Stock Market Crash Of 1929

The rise in stock market and the ease with which banks doled out loans and debts in the start of 1920s lead to a sudden increase in the credit based investments in the stock market. Economists and the general public at that time firmly believed that the market was only going to get better and better, that there was no stopping the rise. The speculative nature of the, “general investing public”, lead to tremendous increase in stock investments over a period of one decade. However, on October 29, 1929 which later on came to be known as “Black Tuesday” and the “Stock Market Crash of 1929”, this speculative bubble finally burst.

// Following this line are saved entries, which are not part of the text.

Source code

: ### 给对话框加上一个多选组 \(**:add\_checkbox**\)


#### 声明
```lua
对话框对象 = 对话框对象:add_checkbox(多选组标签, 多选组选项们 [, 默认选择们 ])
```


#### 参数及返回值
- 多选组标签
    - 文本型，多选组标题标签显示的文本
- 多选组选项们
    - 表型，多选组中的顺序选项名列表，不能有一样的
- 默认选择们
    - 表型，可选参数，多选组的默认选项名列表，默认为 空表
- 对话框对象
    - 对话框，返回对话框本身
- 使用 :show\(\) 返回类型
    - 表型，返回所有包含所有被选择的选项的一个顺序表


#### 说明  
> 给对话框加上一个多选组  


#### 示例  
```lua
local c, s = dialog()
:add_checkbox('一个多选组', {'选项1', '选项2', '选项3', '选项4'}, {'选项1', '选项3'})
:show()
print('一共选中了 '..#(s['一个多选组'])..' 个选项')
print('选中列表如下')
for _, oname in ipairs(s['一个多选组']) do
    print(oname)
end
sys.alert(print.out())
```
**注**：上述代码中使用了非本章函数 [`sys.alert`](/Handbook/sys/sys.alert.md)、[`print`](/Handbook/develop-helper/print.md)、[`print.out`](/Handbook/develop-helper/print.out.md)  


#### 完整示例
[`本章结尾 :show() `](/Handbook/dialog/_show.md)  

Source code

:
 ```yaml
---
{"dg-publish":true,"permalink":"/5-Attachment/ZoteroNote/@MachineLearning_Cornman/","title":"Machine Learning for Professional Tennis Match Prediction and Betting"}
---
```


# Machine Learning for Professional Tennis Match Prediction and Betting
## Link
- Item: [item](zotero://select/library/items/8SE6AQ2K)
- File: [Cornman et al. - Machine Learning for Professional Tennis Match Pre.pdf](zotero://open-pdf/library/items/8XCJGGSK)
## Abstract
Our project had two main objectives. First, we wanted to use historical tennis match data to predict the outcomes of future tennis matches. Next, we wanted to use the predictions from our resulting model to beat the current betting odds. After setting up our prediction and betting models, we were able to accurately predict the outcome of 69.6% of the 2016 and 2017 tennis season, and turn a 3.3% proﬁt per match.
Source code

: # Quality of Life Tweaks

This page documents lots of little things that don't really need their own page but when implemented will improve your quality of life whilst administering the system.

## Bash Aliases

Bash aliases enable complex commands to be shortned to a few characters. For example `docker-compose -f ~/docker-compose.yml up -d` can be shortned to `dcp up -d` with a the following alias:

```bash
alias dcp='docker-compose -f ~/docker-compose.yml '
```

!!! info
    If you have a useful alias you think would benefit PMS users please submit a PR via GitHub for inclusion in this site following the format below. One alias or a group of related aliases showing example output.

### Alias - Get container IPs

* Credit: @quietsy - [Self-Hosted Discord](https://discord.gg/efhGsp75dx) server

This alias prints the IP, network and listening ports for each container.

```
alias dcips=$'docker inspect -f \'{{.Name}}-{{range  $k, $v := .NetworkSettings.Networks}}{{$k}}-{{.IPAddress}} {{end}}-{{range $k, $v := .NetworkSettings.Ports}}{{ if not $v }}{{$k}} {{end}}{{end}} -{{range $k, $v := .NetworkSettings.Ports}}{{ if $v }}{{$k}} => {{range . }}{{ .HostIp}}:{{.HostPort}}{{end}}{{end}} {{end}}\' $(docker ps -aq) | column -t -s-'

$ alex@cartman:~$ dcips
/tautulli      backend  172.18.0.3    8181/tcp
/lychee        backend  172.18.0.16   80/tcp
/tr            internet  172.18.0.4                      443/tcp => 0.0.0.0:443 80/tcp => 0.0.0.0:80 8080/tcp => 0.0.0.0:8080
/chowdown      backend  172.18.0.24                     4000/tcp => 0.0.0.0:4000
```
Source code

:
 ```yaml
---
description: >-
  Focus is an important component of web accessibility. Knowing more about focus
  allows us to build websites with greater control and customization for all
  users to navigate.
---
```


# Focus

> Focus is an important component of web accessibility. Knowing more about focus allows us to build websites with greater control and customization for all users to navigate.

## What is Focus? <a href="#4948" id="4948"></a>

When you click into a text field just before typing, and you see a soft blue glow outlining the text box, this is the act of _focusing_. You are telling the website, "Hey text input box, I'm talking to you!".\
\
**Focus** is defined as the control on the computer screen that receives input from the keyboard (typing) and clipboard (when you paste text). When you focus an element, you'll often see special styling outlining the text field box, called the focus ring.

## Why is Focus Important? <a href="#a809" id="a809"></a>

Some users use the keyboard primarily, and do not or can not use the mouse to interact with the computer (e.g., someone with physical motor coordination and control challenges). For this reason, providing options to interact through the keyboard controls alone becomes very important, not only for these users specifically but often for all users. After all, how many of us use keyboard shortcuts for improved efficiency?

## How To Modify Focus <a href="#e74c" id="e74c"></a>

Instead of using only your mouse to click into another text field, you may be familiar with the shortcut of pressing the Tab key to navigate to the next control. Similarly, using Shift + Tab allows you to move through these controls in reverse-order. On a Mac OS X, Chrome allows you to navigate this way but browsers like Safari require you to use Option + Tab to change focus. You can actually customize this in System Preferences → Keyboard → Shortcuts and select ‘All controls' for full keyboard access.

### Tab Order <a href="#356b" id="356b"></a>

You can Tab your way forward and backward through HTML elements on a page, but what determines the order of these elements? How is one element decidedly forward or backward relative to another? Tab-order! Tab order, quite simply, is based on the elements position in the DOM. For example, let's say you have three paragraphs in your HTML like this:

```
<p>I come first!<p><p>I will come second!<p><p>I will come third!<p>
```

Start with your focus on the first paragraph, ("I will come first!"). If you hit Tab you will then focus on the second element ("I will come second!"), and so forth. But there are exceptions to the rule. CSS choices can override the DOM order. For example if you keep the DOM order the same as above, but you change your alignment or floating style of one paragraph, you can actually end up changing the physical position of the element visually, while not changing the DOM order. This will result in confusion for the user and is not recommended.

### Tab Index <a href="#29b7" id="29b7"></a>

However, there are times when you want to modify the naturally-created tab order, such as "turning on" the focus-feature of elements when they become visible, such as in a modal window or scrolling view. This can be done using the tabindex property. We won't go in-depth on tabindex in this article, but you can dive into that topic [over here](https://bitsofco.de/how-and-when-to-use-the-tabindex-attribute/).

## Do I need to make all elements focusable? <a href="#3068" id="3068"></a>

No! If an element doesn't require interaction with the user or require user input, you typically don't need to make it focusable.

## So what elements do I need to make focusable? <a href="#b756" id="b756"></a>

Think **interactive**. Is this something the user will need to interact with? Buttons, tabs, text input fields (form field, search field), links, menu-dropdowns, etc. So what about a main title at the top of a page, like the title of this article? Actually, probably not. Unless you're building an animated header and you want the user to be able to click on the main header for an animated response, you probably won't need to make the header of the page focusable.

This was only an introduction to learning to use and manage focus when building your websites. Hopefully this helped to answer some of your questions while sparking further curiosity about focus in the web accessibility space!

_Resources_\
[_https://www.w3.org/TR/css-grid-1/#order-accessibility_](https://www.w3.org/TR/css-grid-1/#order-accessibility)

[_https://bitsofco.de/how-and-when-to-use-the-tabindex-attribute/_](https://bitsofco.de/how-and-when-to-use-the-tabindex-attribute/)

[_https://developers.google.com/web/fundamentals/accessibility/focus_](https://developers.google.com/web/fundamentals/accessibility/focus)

Starting in October 1929, over a period of one week, nearly $30 billion dollars were lost. The market kept going further down until it stagnated after a month at a low that predated the 20th century. The stock market crash of 1929, many hold responsible for the start of the great depression, which lasted at least for another decade all over the world. This assumption was partly true since, the pace and the intensity of the crash almost instantaneously crippled many financial institutions and resulted in directly affecting stable and prospering industries. With a dearth in liquidity, growth faltered and interest rates soared. Many other wise stable ventures crashed and burned along with the markets.

Today, many financial experts and analysts agree that the stock market crash of 1929 happened because of the two reasons namely, the speculative nature of the public and short selling. Brokerage firms were giving about an average of 66% margin to investors to buy stocks which meant that most shares were purchased using huge amounts of loans rather than cash. Secondly, with the start of the bear market, short sellers went on a rampage reducing the price of shares even further in an effort to buy them at the cheapest.

One interesting trivia about this dark period was that the Japanese market was the lone world market that did not fall.